* [WORK REQUEST] Collect all lines below with the string "Authorization".

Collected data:
________________

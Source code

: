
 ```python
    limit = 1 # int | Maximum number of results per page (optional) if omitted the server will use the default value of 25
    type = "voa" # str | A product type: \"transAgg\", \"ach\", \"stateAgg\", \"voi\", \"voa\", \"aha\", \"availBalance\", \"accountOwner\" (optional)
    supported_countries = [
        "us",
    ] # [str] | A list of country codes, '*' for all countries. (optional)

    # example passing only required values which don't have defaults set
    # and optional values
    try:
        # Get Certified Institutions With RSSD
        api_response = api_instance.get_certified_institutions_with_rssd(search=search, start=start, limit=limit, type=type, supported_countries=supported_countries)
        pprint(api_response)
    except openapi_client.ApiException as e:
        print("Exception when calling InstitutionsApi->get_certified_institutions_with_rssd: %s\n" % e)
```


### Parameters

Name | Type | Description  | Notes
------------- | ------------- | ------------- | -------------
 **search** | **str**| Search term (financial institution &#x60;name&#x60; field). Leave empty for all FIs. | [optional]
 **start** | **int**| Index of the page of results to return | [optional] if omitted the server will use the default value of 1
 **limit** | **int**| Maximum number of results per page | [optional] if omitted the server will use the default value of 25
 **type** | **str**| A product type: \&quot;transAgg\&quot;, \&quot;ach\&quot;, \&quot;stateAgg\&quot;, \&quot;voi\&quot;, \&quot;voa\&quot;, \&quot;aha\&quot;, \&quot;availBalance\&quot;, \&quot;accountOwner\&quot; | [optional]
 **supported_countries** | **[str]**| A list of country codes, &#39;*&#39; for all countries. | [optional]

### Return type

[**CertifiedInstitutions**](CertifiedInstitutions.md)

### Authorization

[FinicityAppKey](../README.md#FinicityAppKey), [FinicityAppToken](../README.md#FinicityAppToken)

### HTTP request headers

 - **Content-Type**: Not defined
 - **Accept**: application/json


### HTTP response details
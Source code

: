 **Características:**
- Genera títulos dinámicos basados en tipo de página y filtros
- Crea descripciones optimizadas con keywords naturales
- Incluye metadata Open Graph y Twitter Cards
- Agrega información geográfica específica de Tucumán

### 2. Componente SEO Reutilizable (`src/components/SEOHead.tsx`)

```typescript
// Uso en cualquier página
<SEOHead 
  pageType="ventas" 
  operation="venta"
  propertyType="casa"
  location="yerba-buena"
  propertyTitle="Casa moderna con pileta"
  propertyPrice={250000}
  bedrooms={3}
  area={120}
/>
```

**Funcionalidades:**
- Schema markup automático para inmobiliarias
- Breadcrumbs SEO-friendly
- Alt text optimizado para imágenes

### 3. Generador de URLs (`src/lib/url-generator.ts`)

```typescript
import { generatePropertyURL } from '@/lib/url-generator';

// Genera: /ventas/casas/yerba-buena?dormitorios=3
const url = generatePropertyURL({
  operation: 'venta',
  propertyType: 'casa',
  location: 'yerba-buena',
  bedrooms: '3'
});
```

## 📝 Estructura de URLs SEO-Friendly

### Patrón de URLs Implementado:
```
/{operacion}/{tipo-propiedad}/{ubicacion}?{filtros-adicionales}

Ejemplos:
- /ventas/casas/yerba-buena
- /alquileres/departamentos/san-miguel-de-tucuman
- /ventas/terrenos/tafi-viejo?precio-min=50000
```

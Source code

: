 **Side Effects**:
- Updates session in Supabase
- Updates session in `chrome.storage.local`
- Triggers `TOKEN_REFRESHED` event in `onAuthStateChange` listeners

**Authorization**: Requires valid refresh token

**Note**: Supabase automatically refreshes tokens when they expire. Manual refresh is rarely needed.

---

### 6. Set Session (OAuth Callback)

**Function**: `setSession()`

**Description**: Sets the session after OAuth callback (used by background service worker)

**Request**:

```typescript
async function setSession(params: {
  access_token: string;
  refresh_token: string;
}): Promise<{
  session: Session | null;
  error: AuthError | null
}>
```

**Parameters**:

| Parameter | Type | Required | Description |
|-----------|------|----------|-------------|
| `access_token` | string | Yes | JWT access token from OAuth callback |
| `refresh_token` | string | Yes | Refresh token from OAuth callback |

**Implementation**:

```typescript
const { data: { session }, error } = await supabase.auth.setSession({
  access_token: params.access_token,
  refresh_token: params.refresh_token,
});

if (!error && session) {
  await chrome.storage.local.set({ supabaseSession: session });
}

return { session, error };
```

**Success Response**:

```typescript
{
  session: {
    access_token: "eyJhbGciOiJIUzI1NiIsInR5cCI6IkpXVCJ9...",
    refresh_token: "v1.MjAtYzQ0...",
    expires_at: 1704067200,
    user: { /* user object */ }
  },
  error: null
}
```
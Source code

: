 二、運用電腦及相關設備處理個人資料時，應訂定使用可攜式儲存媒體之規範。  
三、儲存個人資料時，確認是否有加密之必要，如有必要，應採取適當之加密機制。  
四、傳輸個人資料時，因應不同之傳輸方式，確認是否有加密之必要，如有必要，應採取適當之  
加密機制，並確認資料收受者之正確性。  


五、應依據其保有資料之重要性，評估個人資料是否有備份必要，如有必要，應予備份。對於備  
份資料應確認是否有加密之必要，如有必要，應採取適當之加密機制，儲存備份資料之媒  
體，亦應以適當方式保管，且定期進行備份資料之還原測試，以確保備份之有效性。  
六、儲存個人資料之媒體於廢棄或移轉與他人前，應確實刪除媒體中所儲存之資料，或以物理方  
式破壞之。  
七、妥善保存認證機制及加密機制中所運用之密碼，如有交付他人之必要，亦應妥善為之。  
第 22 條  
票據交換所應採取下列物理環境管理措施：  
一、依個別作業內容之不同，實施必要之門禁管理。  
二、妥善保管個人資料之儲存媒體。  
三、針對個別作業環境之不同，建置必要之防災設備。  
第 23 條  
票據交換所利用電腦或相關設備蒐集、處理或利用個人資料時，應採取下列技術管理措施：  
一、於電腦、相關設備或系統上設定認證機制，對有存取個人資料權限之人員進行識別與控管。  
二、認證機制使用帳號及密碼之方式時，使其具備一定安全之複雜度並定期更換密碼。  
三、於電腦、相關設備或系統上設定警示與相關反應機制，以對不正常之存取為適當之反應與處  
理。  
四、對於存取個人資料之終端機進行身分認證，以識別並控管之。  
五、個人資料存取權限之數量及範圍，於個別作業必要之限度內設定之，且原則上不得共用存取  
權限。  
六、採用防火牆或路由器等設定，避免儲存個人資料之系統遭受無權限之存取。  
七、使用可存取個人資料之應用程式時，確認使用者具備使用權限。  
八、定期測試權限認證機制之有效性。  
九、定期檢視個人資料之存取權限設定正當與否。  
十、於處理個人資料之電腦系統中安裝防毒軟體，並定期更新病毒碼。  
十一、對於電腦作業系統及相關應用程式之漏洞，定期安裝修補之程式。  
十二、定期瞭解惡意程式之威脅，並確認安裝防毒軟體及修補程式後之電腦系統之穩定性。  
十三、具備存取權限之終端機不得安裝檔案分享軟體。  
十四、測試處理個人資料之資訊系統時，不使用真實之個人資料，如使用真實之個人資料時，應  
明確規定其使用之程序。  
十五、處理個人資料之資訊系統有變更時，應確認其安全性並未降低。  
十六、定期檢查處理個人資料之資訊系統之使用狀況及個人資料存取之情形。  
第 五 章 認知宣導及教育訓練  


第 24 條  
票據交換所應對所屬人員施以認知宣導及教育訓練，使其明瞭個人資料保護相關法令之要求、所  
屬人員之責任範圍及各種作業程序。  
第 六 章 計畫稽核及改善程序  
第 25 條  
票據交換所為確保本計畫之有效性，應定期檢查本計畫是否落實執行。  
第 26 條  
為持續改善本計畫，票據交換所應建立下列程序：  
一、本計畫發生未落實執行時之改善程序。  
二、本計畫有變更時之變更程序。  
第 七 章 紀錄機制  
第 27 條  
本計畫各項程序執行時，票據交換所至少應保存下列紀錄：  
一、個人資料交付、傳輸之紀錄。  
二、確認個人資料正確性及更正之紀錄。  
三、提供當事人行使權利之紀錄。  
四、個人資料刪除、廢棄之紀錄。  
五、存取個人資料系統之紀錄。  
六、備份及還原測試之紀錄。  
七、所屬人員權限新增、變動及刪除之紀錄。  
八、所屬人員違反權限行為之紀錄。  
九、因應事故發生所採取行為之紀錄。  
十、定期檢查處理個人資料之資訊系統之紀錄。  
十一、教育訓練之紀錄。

________________

* [YOUR SOLUTION]
### Authorization
**Authorization**: Requires valid refresh token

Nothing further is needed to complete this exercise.